Wednesday, April 26, 2006

Is There Any Doubt As To Which Sport Is The National Pastime?

Quick, name the #1 ranked college baseball team. Bet you can't do it without looking here.

How much time do you spend reading about Major League Baseball's draft when compared to the NFL draft or the NBA draft? Yes, I know, the latter two drafts have much more of an immediate impact on their league's teams in the following season than the first league's do, but, still, hardly any attention gets paid to the Major League draft unless a high school or college kid has selected Scott Boras as his advisor, and then, only to gauge how far the kid drops because teams don't want to deal with Boras.

In contrast, during the season, if asked, you could readily name the #1-ranked college football team.
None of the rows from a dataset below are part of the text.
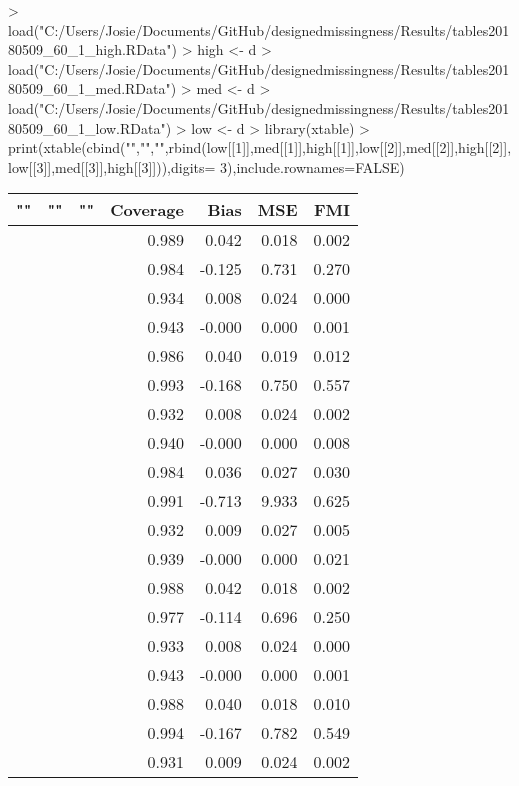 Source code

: \documentclass{svjour3}                     %
\begin{document}
\begin{Schunk}
\begin{Sinput}
> load("C:/Users/Josie/Documents/GitHub/designedmissingness/Results/tables20180509_60_1_high.RData")
> high <- d
> load("C:/Users/Josie/Documents/GitHub/designedmissingness/Results/tables20180509_60_1_med.RData")
> med <- d
> load("C:/Users/Josie/Documents/GitHub/designedmissingness/Results/tables20180509_60_1_low.RData")
> low <- d
> library(xtable)
> print(xtable(cbind("","","",rbind(low[[1]],med[[1]],high[[1]],low[[2]],med[[2]],high[[2]],low[[3]],med[[3]],high[[3]])),digits= 3),include.rownames=FALSE)
\end{Sinput}
\begin{Soutput}
% latex table generated in R 3.4.1 by xtable 1.8-2 package
% Wed May 16 16:26:28 2018
\begin{table}[ht]
\centering
\begin{tabular}{lllrrrr}
  \hline
"" & "" & "" & Coverage & Bias & MSE & FMI \\ 
  \hline
 &  &  & 0.989 & 0.042 & 0.018 & 0.002 \\ 
   &  &  & 0.984 & -0.125 & 0.731 & 0.270 \\ 
   &  &  & 0.934 & 0.008 & 0.024 & 0.000 \\ 
   &  &  & 0.943 & -0.000 & 0.000 & 0.001 \\ 
   &  &  & 0.986 & 0.040 & 0.019 & 0.012 \\ 
   &  &  & 0.993 & -0.168 & 0.750 & 0.557 \\ 
   &  &  & 0.932 & 0.008 & 0.024 & 0.002 \\ 
   &  &  & 0.940 & -0.000 & 0.000 & 0.008 \\ 
   &  &  & 0.984 & 0.036 & 0.027 & 0.030 \\ 
   &  &  & 0.991 & -0.713 & 9.933 & 0.625 \\ 
   &  &  & 0.932 & 0.009 & 0.027 & 0.005 \\ 
   &  &  & 0.939 & -0.000 & 0.000 & 0.021 \\ 
   &  &  & 0.988 & 0.042 & 0.018 & 0.002 \\ 
   &  &  & 0.977 & -0.114 & 0.696 & 0.250 \\ 
   &  &  & 0.933 & 0.008 & 0.024 & 0.000 \\ 
   &  &  & 0.943 & -0.000 & 0.000 & 0.001 \\ 
   &  &  & 0.988 & 0.040 & 0.018 & 0.010 \\ 
   &  &  & 0.994 & -0.167 & 0.782 & 0.549 \\ 
   &  &  & 0.931 & 0.009 & 0.024 & 0.002 \\ 

\end{tabular}
\end{table}
\end{Soutput}
\end{Schunk}
\end{document}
You wouldn't have to check on a link, would you?

This point isn't earth-shattering and wasn't meant to be. Yes, Americans have this special thing about Major League Baseball and it's fun to go to minor league games, but there's the "event-like" aspect of football that puts it on another plane. Perhaps it's because there are fewer games, perhaps because it's more made for TV than baseball. Whatever the reason, football has been on top for a while now. Since when is hard to say, but perhaps since 1994, when there was the baseball strike and no World Series. That's a convenient benchmark, but my guess is that it goes back farther than that.

At any rate, in case you didn't click on the link, the Rice Owls are the #1 college baseball team in the land. Yes, that brainy school in Houston reigns supreme, for now, in college baseball. Not USC, not Texas, but Rice.

3 comments:

Anonymous said...

Your anecdotal examples, all of which are true, paint too simple of a picture.
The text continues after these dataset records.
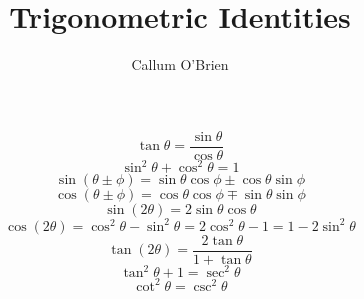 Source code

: \documentclass{article}
\begin{document}
\title{Trigonometric Identities}
\author{Callum O'Brien}
\date{}
\maketitle

\[\tan\theta = \frac{\sin\theta}{\cos\theta}\]
\[\sin^2\theta + \cos^2\theta = 1\]
\[\sin\left(\theta \pm \phi\right) = \sin\theta\cos\phi \pm \cos\theta\sin\phi\]
\[\cos\left(\theta \pm \phi\right) = \cos\theta\cos\phi \mp \sin\theta\sin\phi\]
\[\sin\left(2\theta\right) = 2\sin\theta\cos\theta\]
\[\cos\left(2\theta\right) = \cos^2\theta - \sin^2\theta = 2\cos^2\theta - 1 = 1 - 2\sin^2 \theta\]
\[\tan\left(2\theta\right) = \frac{2\tan\theta}{1+\tan\theta}\]
\[\tan^2\theta + 1 = \sec^2 \theta\]
\[\cot^2 \theta = \csc^2 \theta\]
\end{document}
Every year, football burns bright for a staccato burst (8 home games a year for a pro team, 6 or 7 for D-I colleges), while baseball burns steady for ten times as long (82 home games per year for a MLB team). The difference between the two sports means that even with the high level of fanaticism shown by football fans, the total number of fans attending baseball games still exceeds the number of fans attending football games. Thus if you simply measure the passion for the two "pastimes" by a different anecdotal measure (say time spent at the respective events, or percentage of life spent watching the events) baseball comes out on top.

There is room in the American psyche for both football and baseball, as evidenced by the booming popularity of both. It is not an either/or proposition.
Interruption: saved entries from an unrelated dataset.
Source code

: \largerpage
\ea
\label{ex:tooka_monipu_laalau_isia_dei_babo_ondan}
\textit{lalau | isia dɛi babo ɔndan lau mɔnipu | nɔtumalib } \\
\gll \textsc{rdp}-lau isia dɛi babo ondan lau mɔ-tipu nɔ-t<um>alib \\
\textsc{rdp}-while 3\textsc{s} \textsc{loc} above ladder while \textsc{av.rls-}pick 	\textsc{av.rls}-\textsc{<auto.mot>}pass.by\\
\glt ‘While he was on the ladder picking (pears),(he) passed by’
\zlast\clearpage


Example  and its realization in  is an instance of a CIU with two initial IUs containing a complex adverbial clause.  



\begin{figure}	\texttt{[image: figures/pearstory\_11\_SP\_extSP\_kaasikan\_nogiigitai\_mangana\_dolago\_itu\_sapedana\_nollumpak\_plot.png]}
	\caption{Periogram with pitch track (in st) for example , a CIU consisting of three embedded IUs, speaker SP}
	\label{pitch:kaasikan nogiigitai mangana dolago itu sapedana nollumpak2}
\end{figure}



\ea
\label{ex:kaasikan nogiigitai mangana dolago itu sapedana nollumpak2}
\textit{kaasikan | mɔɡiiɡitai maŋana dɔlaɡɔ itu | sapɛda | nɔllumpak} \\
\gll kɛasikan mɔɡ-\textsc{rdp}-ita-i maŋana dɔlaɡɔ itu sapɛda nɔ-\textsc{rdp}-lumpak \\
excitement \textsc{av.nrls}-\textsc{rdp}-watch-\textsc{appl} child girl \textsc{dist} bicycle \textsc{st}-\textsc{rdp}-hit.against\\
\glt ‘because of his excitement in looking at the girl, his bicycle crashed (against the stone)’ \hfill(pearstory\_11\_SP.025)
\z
P.S. It's not that teams don't want to deal with Scott Boras in the baseball draft; it's that they want to pay below-market prices for their labor and Boras alone doesn't let them do that. Hard to fault either side for their positions on that one.

Jonathan said...

For much of my developmental years I had to sit and listen to pundits pontificate the greatness of the game of baseball. People, such as Bob Costas and George Will, would talk for days about the beauty of the game and the minor nuances that make the game, the thinking man's game. As I have gotten older there has been a shift to my thought patterns. Football is America's Past Time for the very reason that anonymous has stated. The season for football is short and sweet and leaves you wanting more. Every game matters and there is competitive balance. There is a true salary cap and every team is has a chance to go to the Super Bowl as is evidenced by the number of different teams that have been to it since 1995. In baseball half the teams know that they have no chance of going to the World Series as soon as the first pitch is thrown. Football knows how to handle it's problems as opposed to MLB. The NFL also knows how to market it's product and they are very strict and heavy handed in its control of it's product. MLB is suffering from years of laissez faire standards.

John Salmon said...

Your comments about football and TV are apt-football is a TV show in essence, baseball a sport. With football, everything has been done to create a TV viewing experience that will garner high ratings-so the rules chnage constantly, successful teams are actually given harder schedules for the next year (to enforce {"parity"), and nobody worries about really competing with anyone else because they divide the huge national TV money equally. There is no competition in the NFL, which is why the union's weak-they have no leverage. Temas roll in the dough whether they go 16-0 or 0-16.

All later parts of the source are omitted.